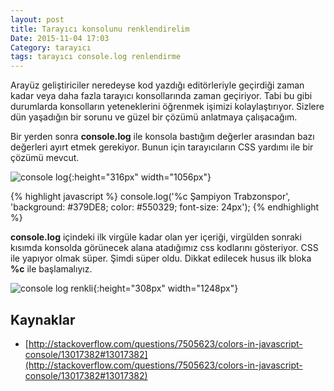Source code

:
 ```yaml
---
layout: post
title: Tarayıcı konsolunu renklendirelim
Date: 2015-11-04 17:03
Category: tarayıcı
tags: tarayıcı console.log renlendirme
---
```


Arayüz geliştiriciler neredeyse kod yazdığı editörleriyle geçirdiği zaman kadar veya daha fazla tarayıcı konsollarında zaman geçiriyor. Tabi bu gibi durumlarda konsolların yeteneklerini öğrenmek işimizi kolaylaştırıyor. Sizlere dün yaşadığın bir sorunu ve güzel bir çözümü anlatmaya çalışacağım.

Bir yerden sonra **console.log** ile konsola bastığım değerler arasından bazı değerleri ayırt etmek gerekiyor. Bunun için tarayıcıların CSS yardımı ile bir çözümü mevcut.

![console log](https://fatihhayrioglu.com/images/console-log-1.png){:height="316px" width="1056px"}

{% highlight javascript %}
console.log('%c Şampiyon Trabzonspor', 'background: #379DE8; color: #550329; font-size: 24px');
{% endhighlight %}

**console.log** içindeki ilk virgüle kadar olan yer içeriği, virgülden sonraki kısımda konsolda görünecek alana atadığımız css kodlarını gösteriyor. CSS ile yapıyor olmak süper. Şimdi süper oldu. Dikkat edilecek husus ilk bloka **%c** ile başlamalıyız.

![console log renkli](https://fatihhayrioglu.com/images/console-log-2.png){:height="308px" width="1248px"}

## Kaynaklar

 - [http://stackoverflow.com/questions/7505623/colors-in-javascript-console/13017382#13017382](http://stackoverflow.com/questions/7505623/colors-in-javascript-console/13017382#13017382)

**What to do**
Output only the number of lines above holding "height".

**Exercise output**
2